→ SUPPLIED INFORMATION:
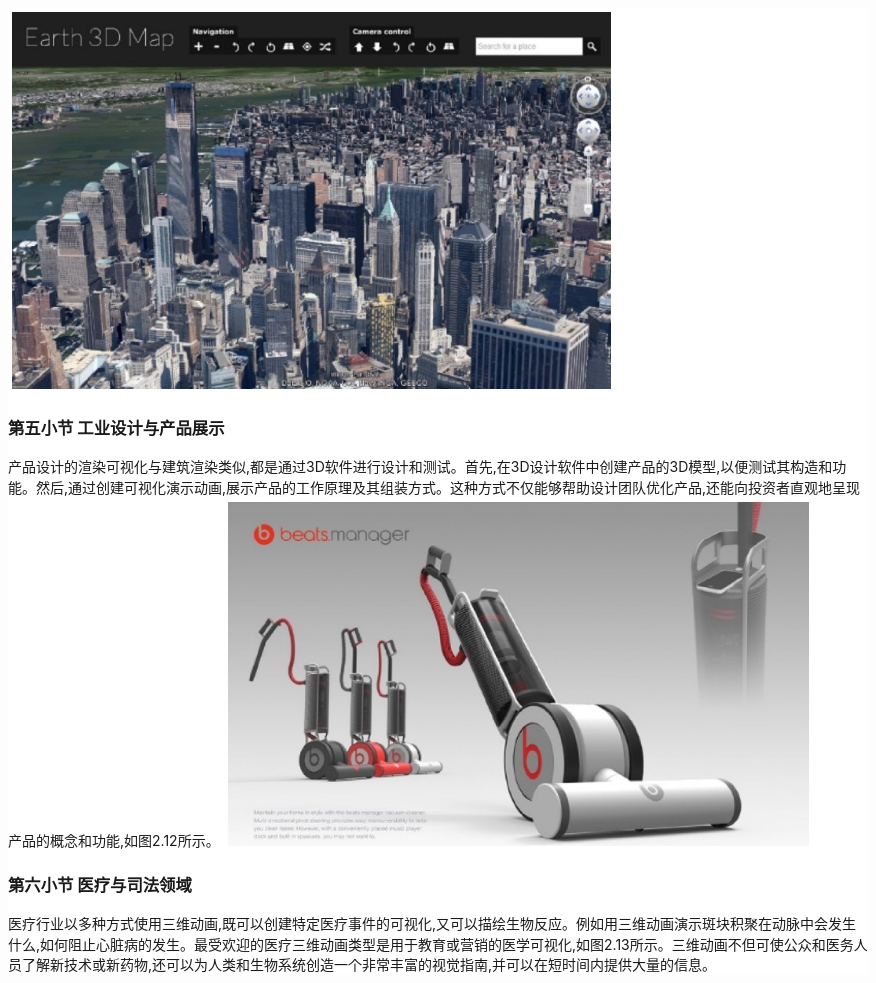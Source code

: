 ![图2.11 3D电子地图](images/02615b4a9902a847620ec0c9c1dd370fdaec452dcc4e6ab709f2a837750c0ba9.jpg)

### 第五小节 工业设计与产品展示

产品设计的渲染可视化与建筑渲染类似,都是通过3D软件进行设计和测试。首先,在3D设计软件中创建产品的3D模型,以便测试其构造和功能。然后,通过创建可视化演示动画,展示产品的工作原理及其组装方式。这种方式不仅能够帮助设计团队优化产品,还能向投资者直观地呈现产品的概念和功能,如图2.12所示。
![图2.12 工业设计与产品展示](images/23fae109994704c2aaa8d3b3f7a229c06027b97d5ce9655062d7825641a71f1c.jpg)

### 第六小节 医疗与司法领域

医疗行业以多种方式使用三维动画,既可以创建特定医疗事件的可视化,又可以描绘生物反应。例如用三维动画演示斑块积聚在动脉中会发生什么,如何阻止心脏病的发生。最受欢迎的医疗三维动画类型是用于教育或营销的医学可视化,如图2.13所示。三维动画不但可使公众和医务人员了解新技术或新药物,还可以为人类和生物系统创造一个非常丰富的视觉指南,并可以在短时间内提供大量的信息。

→ WORK REQUIRED: Retype the material in full, exactly as written, and exclude the pictures.

→ SOLUTION FOR THIS EXERCISE:
Source code

: ![图2.11 3D电子地图](images/02615b4a9902a847620ec0c9c1dd370fdaec452dcc4e6ab709f2a837750c0ba9.jpg)

### 第五小节 工业设计与产品展示

产品设计的渲染可视化与建筑渲染类似,都是通过3D软件进行设计和测试。首先,在3D设计软件中创建产品的3D模型,以便测试其构造和功能。然后,通过创建可视化演示动画,展示产品的工作原理及其组装方式。这种方式不仅能够帮助设计团队优化产品,还能向投资者直观地呈现产品的概念和功能,如图2.12所示。
![图2.12 工业设计与产品展示](images/23fae109994704c2aaa8d3b3f7a229c06027b97d5ce9655062d7825641a71f1c.jpg)

### 第六小节 医疗与司法领域

医疗行业以多种方式使用三维动画,既可以创建特定医疗事件的可视化,又可以描绘生物反应。例如用三维动画演示斑块积聚在动脉中会发生什么,如何阻止心脏病的发生。最受欢迎的医疗三维动画类型是用于教育或营销的医学可视化,如图2.13所示。三维动画不但可使公众和医务人员了解新技术或新药物,还可以为人类和生物系统创造一个非常丰富的视觉指南,并可以在短时间内提供大量的信息。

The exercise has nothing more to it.